Growth in ’14 corporate earnings seen slowing

COL Financial cites flattening of banks’ earnings
/ 09:23 PM August 11, 2013

Col Financial, the country’s leading online stock brokerage, sees corporate earnings growth slowing to a lackluster 5.9 percent next year from this year’s 12 percent due to the likely flattening of banks’ earnings after posting extraordinary trading gains this year.

While the general economic outlook of the Philippines is quite positive, COL head of research April Lee-Tan said 2014 earnings would likely be lackluster as some sectors and large-cap companies encounter challenges.


The Philippines is less vulnerable compared to other emerging Asian economies but remains vulnerable to “contagion” risk as fund managers put the country in the same basket as Thailand and Indonesia.

In the short-term, Tan thus expects local equities to suffer from a weaker peso, rising interest rates and volatile financial markets.


“To combat these risks, investors should adopt a selective approach in buying stocks,” Tan said.

The 5.9-percent growth in earnings per share (EPS) projected by COL for 2014 represents the average expansion for companies included in the main-share Philippine Stock Exchange index (PSEi).

Consumer and property sectors are expected by COL to deliver double-digit EPS growth rates in 2014 at 15.6 percent and 13.7 percent, respectively. Conglomerates’ earnings are projected to grow by 7.9 percent while power and telecommunication sectors are seen to improve earnings by 3.5 percent and 2.6 percent, respectively.
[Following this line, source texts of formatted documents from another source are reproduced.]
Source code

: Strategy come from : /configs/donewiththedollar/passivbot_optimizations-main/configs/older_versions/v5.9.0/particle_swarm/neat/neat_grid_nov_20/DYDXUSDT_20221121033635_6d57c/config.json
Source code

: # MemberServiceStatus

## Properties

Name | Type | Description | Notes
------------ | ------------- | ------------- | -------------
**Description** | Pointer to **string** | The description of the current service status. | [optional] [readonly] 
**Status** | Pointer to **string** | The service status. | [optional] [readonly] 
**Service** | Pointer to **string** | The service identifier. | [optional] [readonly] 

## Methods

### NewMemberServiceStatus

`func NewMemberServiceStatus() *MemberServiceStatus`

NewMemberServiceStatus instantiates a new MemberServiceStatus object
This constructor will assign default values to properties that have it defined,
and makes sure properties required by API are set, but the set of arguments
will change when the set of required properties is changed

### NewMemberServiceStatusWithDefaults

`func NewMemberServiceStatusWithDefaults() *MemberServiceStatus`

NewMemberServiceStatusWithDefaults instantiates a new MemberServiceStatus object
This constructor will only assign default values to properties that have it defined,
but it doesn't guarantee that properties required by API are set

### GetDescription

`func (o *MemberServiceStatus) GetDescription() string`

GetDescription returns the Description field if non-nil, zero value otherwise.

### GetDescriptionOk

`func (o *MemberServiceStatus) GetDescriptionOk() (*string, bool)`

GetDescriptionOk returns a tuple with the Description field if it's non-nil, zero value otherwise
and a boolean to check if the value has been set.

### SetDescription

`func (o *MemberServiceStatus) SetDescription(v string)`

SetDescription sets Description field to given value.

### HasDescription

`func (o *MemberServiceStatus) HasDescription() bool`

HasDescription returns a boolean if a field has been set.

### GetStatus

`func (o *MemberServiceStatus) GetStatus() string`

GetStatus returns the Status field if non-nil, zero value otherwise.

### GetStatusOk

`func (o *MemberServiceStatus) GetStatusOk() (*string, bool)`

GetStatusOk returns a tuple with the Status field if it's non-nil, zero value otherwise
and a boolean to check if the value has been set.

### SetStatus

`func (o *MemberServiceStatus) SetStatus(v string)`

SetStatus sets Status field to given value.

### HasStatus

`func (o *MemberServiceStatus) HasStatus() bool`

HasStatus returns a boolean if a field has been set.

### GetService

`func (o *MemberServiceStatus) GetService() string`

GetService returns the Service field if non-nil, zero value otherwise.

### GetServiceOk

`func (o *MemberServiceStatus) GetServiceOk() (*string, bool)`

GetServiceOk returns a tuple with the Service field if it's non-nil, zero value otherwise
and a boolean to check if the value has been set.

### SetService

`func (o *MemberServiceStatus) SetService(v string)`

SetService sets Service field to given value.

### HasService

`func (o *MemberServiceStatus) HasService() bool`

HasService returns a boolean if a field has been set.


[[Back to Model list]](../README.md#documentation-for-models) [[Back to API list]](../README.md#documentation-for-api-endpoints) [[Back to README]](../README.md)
COL’s top stock picks are: construction firm EEI Corp., retailer Puregold Price Club Inc., conglomerates Ayala Corp. and Alliance Global Group Inc., property developers Megaworld Corp. and Robinsons Land Corp., telecom giant Philippine Long Distance Telephone Co. and D&L Industries, a food ingredient and specialty plastic additive manufacturer.
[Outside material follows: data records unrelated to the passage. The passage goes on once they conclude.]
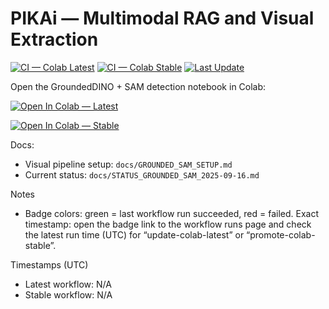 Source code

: # PIKAi — Multimodal RAG and Visual Extraction

[![CI — Colab Latest](https://github.com/aptyp78/PIKAi/actions/workflows/update-colab-latest.yml/badge.svg?branch=main)](https://github.com/aptyp78/PIKAi/actions/workflows/update-colab-latest.yml?query=branch%3Amain)
[![CI — Colab Stable](https://github.com/aptyp78/PIKAi/actions/workflows/promote-colab-stable.yml/badge.svg?branch=main)](https://github.com/aptyp78/PIKAi/actions/workflows/promote-colab-stable.yml?query=branch%3Amain)
[![Last Update](https://img.shields.io/github/last-commit/aptyp78/PIKAi?label=Last%20update&color=blue)](https://github.com/aptyp78/PIKAi/commits)

Open the GroundedDINO + SAM detection notebook in Colab:

[![Open In Colab — Latest](https://colab.research.google.com/assets/colab-badge.svg)](https://colab.research.google.com/github/aptyp78/PIKAi/blob/colab-latest/notebooks/Grounded_DINO_SAM2_Detection.ipynb)

[![Open In Colab — Stable](https://img.shields.io/badge/Colab-Stable-blue?logo=google-colab&logoColor=white)](https://colab.research.google.com/github/aptyp78/PIKAi/blob/colab-stable/notebooks/Grounded_DINO_SAM2_Detection.ipynb)

Docs:
- Visual pipeline setup: `docs/GROUNDED_SAM_SETUP.md`
- Current status: `docs/STATUS_GROUNDED_SAM_2025-09-16.md`

Notes
- Badge colors: green = last workflow run succeeded, red = failed. Exact timestamp: open the badge link to the workflow runs page and check the latest run time (UTC) for “update-colab-latest” or “promote-colab-stable”.

Timestamps (UTC)
- Latest workflow: <!-- COLAB_LATEST_RUN:START -->N/A<!-- COLAB_LATEST_RUN:END -->
- Stable workflow: <!-- COLAB_STABLE_RUN:START -->N/A<!-- COLAB_STABLE_RUN:END -->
The brokerage removed banks from its model portfolio due to the increasing likelihood that these stocks could underperform the market in the short-term as their non-interest income and trading portfolios are seen vulnerable to rising interest rates.
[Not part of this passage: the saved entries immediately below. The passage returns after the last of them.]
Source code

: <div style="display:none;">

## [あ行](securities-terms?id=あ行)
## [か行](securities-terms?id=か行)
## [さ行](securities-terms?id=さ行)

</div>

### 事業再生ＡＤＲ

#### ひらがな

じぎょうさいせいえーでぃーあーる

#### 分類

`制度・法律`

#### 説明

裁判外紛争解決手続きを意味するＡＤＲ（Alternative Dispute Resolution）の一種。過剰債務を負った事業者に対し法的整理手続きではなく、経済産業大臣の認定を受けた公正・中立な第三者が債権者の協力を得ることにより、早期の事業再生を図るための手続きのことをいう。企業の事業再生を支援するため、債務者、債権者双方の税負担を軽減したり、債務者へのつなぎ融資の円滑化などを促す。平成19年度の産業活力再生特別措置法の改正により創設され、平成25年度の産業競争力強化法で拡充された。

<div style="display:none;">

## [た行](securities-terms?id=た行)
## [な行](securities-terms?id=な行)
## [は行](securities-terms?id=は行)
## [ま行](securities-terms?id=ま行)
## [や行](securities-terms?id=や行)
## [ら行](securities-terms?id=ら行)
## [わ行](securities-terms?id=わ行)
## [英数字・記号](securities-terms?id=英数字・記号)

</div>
COL expects the favorable macroeconomic fundamentals and a cash-awash financial system to keep local stocks buoyant, allowing the PSEi to end this year at 7,250 to as high as 7,500.

By the middle of next year, the index is seen trading at new highs between 7,450 and 7,700.


“We’re still bullish on Philippine equities even with less liquidity,” said Tan, citing a favorable and more sustainable economic growth trajectory and lower vulnerability to global risks.

At the same time, she said the restriction on special deposit accounts (SDAs) at the central bank will free up a lot of liquidity.

“We expect some of them to go to the stock market and this will help mitigate impact of foreign fund (out)flows given the very positive picture of the Philippines,” she said.

The low end of COL’s PSEi forecast range (7,250 for this year and 7,450 for mid-2014) is the “bear” case scenario which assumes an increase in 10-year local Treasury bond yields to 4.5 percent. The “base” case assumes that 10-year T-bond rate will be capped at 4 percent.